Problem details =
Starting with the line that contains "귀여운 늘보친구들과 선인장", copy out each line through the end of the entries below, exactly as written, and nothing else.

Data =
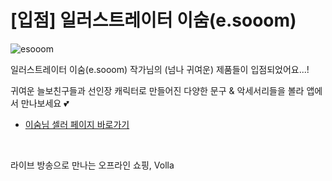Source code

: # [입점] 일러스트레이터 이숨(e.sooom)

![esooom](../../assets/marketing/dist/seller-esooom.png)

일러스트레이터 이숨(e.sooom) 작가님의 (넘나 귀여운) 제품들이 입점되었어요...!

귀여운 늘보친구들과 선인장 캐릭터로 만들어진 다양한 문구 & 악세서리들을 볼라 앱에서 만나보세요 💕

- [이숨님 셀러 페이지 바로가기](volla://deeplink/seller/6)

<br>

라이브 방송으로 만나는 오프라인 쇼핑, Volla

Result of this task =
귀여운 늘보친구들과 선인장 캐릭터로 만들어진 다양한 문구 & 악세서리들을 볼라 앱에서 만나보세요 💕

- [이숨님 셀러 페이지 바로가기](volla://deeplink/seller/6)

<br>

라이브 방송으로 만나는 오프라인 쇼핑, Volla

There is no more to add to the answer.